Back to School: Children and the Benefits of a Good Home

Investing in affordable, quality housing is investing in kids and their futures. Studies have shown time and time again that a safe and stable household significantly impacts school outcomes for children. However, with 10% of the Chicago population currently facing critical housing needs, families are unable to meet their full potential.


As many know from experience, Chicago has an incredibly competitive housing and rental market. So much so that families end up making personal sacrifices at the expense of their well-being. Studies show that there are four dimensions of housing conditions that may affect school performance for children: housing affordability, housing quality, residential stability, and neighborhood conditions (Urban Institute). Negative conditions in any one of these dimensions are enough to drastically decrease a child's ability to thrive.


Here’s what happens when:

>>Housing isn’t affordable

Housing is often the biggest expenditure in any household, but experts say families should not spend more than 30% of their income on housing or they risk making personal sacrifices. A recent study showed that, nationally, in order to afford a modest one-bedroom apartment, a person would have to earn $17.90 per hour (Chicago Tribune). The lack of affordability in housing can lead to difficult choices in household budgets, including the need to choose between paying for rent, food, or even healthcare.


>>Housing isn’t decent

In order to find an affordable living situation, families will often make sacrifices to the quality of their housing (Urban Institute). To save money, families will often choose to live in cramped quarters that provide less than adequate space for all members of the family or in homes where mold, infestation, and poor insulation are present. Children living in overcrowded homes often lack the necessary tools to do well in school, while health problems due to housing quality may affect school attendance. Mental, emotional, and physical stress from consistent poverty or insecurity can also impact a child’s health, school attendance, and school performance (Huffington Post).


>>Housing isn’t stable

Low-income students are more likely to change schools frequently due to change in housing, which can result in behavioral problems and lower test scores (Urban Institute). A recent study showed that children who transferred due to a school closure were two months behind their peers in math and one and a half months behind in reading (Chicago Reporter).
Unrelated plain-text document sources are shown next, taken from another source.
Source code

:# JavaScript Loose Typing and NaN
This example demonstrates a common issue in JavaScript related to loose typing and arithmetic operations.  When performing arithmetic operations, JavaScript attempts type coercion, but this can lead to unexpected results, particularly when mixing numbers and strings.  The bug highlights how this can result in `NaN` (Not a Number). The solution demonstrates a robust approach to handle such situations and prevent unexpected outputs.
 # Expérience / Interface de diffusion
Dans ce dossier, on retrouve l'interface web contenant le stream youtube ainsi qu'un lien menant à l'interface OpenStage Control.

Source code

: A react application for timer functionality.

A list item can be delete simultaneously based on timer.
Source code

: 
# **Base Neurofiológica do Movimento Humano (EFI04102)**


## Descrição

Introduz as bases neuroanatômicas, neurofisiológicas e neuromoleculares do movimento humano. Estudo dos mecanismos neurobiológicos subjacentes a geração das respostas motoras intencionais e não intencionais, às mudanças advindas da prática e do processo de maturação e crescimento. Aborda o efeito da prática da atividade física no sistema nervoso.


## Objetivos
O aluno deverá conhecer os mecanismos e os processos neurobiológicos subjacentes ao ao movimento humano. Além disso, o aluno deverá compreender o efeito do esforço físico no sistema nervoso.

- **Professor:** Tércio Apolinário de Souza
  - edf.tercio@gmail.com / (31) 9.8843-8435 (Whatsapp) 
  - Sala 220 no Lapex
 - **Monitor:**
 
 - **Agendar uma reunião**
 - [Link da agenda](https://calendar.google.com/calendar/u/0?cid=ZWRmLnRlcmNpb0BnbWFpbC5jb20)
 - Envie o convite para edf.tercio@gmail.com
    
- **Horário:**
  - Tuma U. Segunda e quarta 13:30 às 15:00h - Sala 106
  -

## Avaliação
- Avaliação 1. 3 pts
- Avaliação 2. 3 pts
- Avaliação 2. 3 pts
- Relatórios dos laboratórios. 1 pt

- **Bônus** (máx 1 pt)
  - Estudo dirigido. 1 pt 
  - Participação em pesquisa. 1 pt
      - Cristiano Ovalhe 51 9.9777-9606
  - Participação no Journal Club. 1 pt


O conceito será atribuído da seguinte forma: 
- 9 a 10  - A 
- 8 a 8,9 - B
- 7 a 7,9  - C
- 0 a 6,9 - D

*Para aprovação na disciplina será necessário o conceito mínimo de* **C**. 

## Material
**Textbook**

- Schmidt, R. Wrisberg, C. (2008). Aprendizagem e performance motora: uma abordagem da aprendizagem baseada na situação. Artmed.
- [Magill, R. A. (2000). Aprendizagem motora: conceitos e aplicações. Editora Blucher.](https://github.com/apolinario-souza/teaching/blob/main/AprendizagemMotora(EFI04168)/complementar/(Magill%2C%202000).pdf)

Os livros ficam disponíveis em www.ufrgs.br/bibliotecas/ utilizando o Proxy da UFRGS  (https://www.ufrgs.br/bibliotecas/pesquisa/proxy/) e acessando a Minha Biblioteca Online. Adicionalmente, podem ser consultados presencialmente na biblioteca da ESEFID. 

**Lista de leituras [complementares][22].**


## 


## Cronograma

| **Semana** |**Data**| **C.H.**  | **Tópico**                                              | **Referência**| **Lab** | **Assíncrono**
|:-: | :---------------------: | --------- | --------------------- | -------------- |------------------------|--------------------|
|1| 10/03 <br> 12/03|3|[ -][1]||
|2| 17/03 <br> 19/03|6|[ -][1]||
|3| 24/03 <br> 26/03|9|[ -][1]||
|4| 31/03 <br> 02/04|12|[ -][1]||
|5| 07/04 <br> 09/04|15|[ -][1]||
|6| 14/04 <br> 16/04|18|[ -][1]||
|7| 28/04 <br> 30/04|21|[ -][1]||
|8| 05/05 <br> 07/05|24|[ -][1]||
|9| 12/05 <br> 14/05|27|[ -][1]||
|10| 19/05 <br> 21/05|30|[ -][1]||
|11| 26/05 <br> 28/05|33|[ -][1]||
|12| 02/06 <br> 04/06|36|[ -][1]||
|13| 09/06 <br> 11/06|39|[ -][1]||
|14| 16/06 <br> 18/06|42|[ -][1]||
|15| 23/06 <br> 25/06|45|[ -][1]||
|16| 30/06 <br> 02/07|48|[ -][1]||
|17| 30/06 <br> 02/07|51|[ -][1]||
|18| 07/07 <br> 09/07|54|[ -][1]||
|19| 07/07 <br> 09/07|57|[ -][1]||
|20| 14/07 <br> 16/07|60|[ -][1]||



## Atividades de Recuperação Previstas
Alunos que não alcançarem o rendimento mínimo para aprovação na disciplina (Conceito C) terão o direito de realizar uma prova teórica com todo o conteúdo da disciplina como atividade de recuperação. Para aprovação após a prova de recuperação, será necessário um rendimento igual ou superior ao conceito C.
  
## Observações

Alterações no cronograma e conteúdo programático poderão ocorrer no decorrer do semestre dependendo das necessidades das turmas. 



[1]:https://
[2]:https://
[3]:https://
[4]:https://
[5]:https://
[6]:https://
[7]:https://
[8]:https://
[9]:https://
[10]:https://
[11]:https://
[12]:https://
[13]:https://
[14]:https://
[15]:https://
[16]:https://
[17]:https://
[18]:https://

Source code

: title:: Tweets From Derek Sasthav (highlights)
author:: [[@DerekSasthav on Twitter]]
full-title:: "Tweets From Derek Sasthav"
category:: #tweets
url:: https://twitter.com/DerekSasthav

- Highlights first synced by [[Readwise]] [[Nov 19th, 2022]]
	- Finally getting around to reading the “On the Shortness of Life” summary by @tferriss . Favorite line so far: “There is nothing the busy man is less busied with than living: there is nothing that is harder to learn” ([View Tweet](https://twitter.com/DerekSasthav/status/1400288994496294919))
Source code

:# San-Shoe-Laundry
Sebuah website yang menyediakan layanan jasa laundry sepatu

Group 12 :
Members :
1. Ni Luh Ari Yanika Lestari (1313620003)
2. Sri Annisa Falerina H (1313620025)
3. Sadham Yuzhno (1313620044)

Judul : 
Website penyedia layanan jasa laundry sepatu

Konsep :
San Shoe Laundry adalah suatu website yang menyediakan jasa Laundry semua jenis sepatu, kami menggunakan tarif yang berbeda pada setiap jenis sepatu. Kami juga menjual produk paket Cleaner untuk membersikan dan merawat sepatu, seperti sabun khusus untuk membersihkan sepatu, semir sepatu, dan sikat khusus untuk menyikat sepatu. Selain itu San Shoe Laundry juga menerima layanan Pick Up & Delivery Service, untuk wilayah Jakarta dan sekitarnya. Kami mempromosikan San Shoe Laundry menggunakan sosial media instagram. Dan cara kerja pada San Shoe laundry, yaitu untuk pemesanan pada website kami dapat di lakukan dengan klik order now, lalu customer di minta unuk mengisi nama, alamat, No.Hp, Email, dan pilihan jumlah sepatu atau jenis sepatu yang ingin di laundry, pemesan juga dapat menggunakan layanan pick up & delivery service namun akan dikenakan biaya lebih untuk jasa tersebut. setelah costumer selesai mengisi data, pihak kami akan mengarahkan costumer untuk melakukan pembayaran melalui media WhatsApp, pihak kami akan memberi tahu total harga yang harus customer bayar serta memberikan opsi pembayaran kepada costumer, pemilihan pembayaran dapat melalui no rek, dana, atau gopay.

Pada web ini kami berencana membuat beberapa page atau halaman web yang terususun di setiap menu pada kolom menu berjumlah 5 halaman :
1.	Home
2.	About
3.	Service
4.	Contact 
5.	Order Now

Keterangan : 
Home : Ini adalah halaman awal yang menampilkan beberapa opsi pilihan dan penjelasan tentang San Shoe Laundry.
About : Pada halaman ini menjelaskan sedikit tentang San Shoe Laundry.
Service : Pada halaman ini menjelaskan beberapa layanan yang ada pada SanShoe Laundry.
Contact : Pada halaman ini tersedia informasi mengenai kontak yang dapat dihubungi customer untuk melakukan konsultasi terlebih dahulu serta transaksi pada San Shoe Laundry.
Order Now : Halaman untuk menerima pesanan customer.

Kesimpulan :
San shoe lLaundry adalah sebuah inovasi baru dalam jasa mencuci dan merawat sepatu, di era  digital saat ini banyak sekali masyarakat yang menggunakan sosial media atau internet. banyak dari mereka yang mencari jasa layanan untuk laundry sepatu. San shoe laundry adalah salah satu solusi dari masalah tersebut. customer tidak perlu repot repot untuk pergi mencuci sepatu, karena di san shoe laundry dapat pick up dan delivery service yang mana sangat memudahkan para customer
>>Neighborhood conditions are declining

When families are unable to deal with the burden of rent, they often migrate to low-income areas, where rent is affordable, but quality of schools may not appear to be as high. A disconnect between school and neighborhood occurs then as families opt out of neighborhood schools to enroll in schools in other communities. These neighborhood schools then suffer as funding and resources diminish due to decreased attendance rates (The Atlantic).


However, here's what happens when:

>>Housing is decent and affordable in a stable neighborhood

Living in quality, affordable housing leads to better school outcomes. Living in a house that comfortably accommodates every member of the family can provide a stress-free environment for children to accomplish homework assignments (Urban Institute). With less sacrifices being made at the expense of healthy food and healthcare, an affordable and safe home can lead to happier, more successful children. According to a recent study by the Huffington Post, children of homeowners:

• Are 25% more likely to graduate from high school

• Are 116% more likely to graduate from college

• Have 9% higher math scores

• Have 7% higher reading scores

• Are 59% more likely to own a home within 10 years of moving from their parents’ household


As the school year approaches, we are proudly reflecting on the accomplishments Habitat Chicago families have made. Natasha N homeschools her children and has a very safe and healthy place to do so—her oldest son, Nate, is now readying for college. Alleania P’s younger brother Tanasse is a straight-A student, who works hard to finish his homework quickly so he can have time to go bowling with friends. Shuanta S is saving up for her family’s first trip to Disney World to reward her kids for good grades and good behavior at home. Tonya M is working hard on the construction site to provide a home with space for her daughter Kayli to complete homework and do art projects with her grandmother.


When you support Habitat Chicago, you enable families to build healthy futures for their children. The importance of this cannot be overstated - after all, children are the future, right?